For The Heroes Concert 16 August @ Claremont Speedway

For Pat Kelley of Springfield, it began with an email, one of the many passed around by friends and family trying to understand the Iraq War.  Kelley’s nephew Shaun read the message, an attempt to describe the life of a soldier, and it touched a nerve.

“He responded to it courteously but strongly,” says Kelley.  Shaun, a Marine veteran of the first Gulf conflict, is usually taciturn about his wartime experience, so Pat called him.

“I don’t know who writes these things,” Shaun told his uncle, “but they don’t know what they’re talking about. This is what it’s really like.”

Pat Kelley listened, but not just as a family member.   The Springfield car dealer is also a budding songwriter.  Recently, he’d started working with Bucky Jones, who wrote country hits for Lee Greenwood, Crystal Gayle, Charlie Pride and several others.

In First Lieutenant   USMC   S h a u n   K e l l e y’s words, Pat heard a story that he knew needed to be told.

So he picked up his guitar and pen, and came up with “Did You Think of Me Today?” It’s a song about the rigors of military life – long nights, tasteless MRE food, desert sand and  “socks so damp, they’re part of my skin.”

It was also a reminder to not let their sacrifices become lost in our busy lives:

“Did you think of me today?
Are you proud of who I am?
It’s your freedom that I’m fighting for in this foreign land.”

Now it’s the lead single from “For the Heroes,” a compilation CD released by Nashville-based Bruce Allen Music, and the centerpiece of a country music concert scheduled for August 16 at Twin State Speedway in Claremont.

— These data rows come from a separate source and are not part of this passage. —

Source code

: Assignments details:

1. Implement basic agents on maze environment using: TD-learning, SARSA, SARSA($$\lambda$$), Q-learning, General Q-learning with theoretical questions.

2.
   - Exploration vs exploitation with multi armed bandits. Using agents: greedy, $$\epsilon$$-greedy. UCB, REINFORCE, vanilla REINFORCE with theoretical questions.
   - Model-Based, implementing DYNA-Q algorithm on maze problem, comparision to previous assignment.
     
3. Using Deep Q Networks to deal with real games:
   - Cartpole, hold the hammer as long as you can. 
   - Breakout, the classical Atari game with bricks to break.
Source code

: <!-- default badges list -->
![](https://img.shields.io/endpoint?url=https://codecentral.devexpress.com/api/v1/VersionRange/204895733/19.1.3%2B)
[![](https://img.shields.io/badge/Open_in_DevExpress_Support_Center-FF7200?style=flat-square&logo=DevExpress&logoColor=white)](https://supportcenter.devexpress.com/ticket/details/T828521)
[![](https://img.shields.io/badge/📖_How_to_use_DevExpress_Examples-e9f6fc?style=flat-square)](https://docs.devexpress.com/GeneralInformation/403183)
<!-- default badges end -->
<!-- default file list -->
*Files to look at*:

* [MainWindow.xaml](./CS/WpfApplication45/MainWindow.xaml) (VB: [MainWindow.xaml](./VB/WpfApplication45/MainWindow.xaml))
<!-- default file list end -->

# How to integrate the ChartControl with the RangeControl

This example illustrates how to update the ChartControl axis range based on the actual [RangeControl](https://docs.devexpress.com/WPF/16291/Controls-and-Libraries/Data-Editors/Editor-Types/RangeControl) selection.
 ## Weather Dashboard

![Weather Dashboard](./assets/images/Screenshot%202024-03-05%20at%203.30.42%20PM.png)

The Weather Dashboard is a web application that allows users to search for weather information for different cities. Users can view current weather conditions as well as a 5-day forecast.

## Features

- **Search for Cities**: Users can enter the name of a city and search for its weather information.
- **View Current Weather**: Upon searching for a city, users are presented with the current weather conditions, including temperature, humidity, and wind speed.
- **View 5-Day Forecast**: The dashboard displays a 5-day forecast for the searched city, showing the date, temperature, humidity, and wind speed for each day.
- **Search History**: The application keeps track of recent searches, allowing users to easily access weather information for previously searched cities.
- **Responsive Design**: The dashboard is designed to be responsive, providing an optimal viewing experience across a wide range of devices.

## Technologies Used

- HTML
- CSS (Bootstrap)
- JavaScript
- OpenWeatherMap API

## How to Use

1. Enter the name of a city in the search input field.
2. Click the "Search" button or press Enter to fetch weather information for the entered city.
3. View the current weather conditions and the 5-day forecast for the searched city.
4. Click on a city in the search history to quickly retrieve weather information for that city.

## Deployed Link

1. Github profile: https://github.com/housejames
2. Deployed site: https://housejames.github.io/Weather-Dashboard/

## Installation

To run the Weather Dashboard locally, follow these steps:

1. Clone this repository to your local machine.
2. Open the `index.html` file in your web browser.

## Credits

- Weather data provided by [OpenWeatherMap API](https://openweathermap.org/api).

The show features all the Nashville performers from the record, including Mike Kidd, the young singer who recorded Kelley’s song, along with three others set for Kidd’s debut album.  The day will have a local flavor, with sets from area bands Little Memphis (led by Claremont native Dan LaPorte ) and High Ground.

Local singer Kyla Beardsley will sing the National Anthem, something she did last year at Fenway Park .

Other performers appearing at “For The Heroes” include Heather Necole, Nathan Neff, Charis, Ashley Leigh, and Elisha & Deana Shelton.   The musicians, along with label head Bruce Allen, will meet fans and sign autographs the day of the show at Kelley Sales & Service in Springfield.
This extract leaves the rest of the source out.